How Should Fantasy Shows Give Us Maps? From 'Game of Thrones' to 'The Wheel of Time' and Beyond

If they haven't done so already, epic fantasy adaptations are well on their way to rivaling comic book adaptations as a genre, but they have some unifying tropes to work out first. One of the biggest is the map — a staple of the genre on the page and, it turns out, just as essential on-screen. The biggest shows of the decade still haven't agreed on how to show viewers these maps, however.

For simplicity's sake if nothing else, many critics relate everything fantasy-related back to Game of Thrones. When it premiered in 2011, the show was lauded for hooking new or lapsed fans into the fantasy genre and presenting it in a brand new way. Starting around the time the show ended in 2019, a huge crop of new fantasy shows began to turn up – just this year we got Shadow and Bone, The Wheel of Time and two new entries into Netflix's Witcher franchise. These all provide interesting solutions for the need for a map.

Game of Thrones' title sequence is legendary. It showed a stylized rendering of a map of Westeros and the relevant parts of Essos, often using sigils and symbolic images to highlight alliances or recent events. This put the map in front of audiences every single week and gave some sense of the scale of the world, the distances between locations and the geography in between.

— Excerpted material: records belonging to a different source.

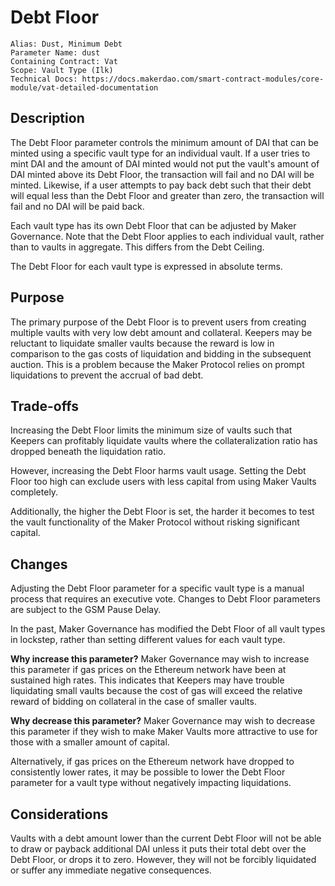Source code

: # Debt Floor

```
Alias: Dust, Minimum Debt
Parameter Name: dust
Containing Contract: Vat
Scope: Vault Type (Ilk)
Technical Docs: https://docs.makerdao.com/smart-contract-modules/core-module/vat-detailed-documentation
```

## Description

The Debt Floor parameter controls the minimum amount of DAI that can be minted using a specific vault type for an individual vault. If a user tries to mint DAI and the amount of DAI minted would not put the vault's amount of DAI minted above its Debt Floor, the transaction will fail and no DAI will be minted. Likewise, if a user attempts to pay back debt such that their debt will equal less than the Debt Floor and greater than zero, the transaction will fail and no DAI will be paid back.

Each vault type has its own Debt Floor that can be adjusted by Maker Governance. Note that the Debt Floor applies to each individual vault, rather than to vaults in aggregate. This differs from the Debt Ceiling.

The Debt Floor for each vault type is expressed in absolute terms.

## Purpose

The primary purpose of the Debt Floor is to prevent users from creating multiple vaults with very low debt amount and collateral. Keepers may be reluctant to liquidate smaller vaults because the reward is low in comparison to the gas costs of liquidation and bidding in the subsequent auction. This is a problem because the Maker Protocol relies on prompt liquidations to prevent the accrual of bad debt.

## Trade-offs
Increasing the Debt Floor limits the minimum size of vaults such that Keepers can profitably liquidate vaults where the collateralization ratio has dropped beneath the liquidation ratio.

However, increasing the Debt Floor harms vault usage. Setting the Debt Floor too high can exclude users with less capital from using Maker Vaults completely.

Additionally, the higher the Debt Floor is set, the harder it becomes to test the vault functionality of the Maker Protocol without risking significant capital. 

## Changes
Adjusting the Debt Floor parameter for a specific vault type is a manual process that requires an executive vote. Changes to Debt Floor parameters are subject to the GSM Pause Delay.

In the past, Maker Governance has modified the Debt Floor of all vault types in lockstep, rather than setting different values for each vault type.

**Why increase this parameter?**
Maker Governance may wish to increase this parameter if gas prices on the Ethereum network have been at sustained high rates. This indicates that Keepers may have trouble liquidating small vaults because the cost of gas will exceed the relative reward of bidding on collateral in the case of smaller vaults.

**Why decrease this parameter?**
Maker Governance may wish to decrease this parameter if they wish to make Maker Vaults more attractive to use for those with a smaller amount of capital.

Alternatively, if gas prices on the Ethereum network have dropped to consistently lower rates, it may be possible to lower the Debt Floor parameter for a vault type without negatively impacting liquidations.

## Considerations

Vaults with a debt amount lower than the current Debt Floor will not be able to draw or payback additional DAI unless it puts their total debt over the Debt Floor, or drops it to zero. However, they will not be forcibly liquidated or suffer any immediate negative consequences.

So far, no show has taken this straightforward route yet, and it's hard to imagine why. HBO doesn't have ownership of maps, but right now it does still seem to be the biggest player in the genre — at least as far as mainstream fans and critics are concerned. In fact, YouTube Daniel Greene speculated that the reason Amazon's Wheel of Time series didn't include a map in its opening credits was to avoid (more) comparisons to Game of Thrones. Greene himself said he believes a map is "really needed" for "a show like this."

At the same time, many streamers don't want to have a lengthy title sequence, and they expect viewers to skip the titles especially when binge-watching a show. This is especially true on Netflix, where whole seasons are typically dropped all at once. Shadow and Bone cut right to the chase with its title sequence, but it compensated with an interactive map shared on social media that was a huge hit with fans. A similar map was released for The Witcher only after a timeline was out, (though admittedly the timeline was an understandable priority for The Witcher.)

This strategy is great, but limited. Unless producers were to direct fans to it at some point in the show, there's no guarantee that they would find it. It counts on fans' active engagement on social media to lead them to the map, which is exciting for those who take part but could be alienating to those who don't. In the quest to make something obscure palatable to the masses, this might ultimately be counted as a step backward. Again, think of the MCU's extreme revisions of Marvel Comics canon over the last decade and a half.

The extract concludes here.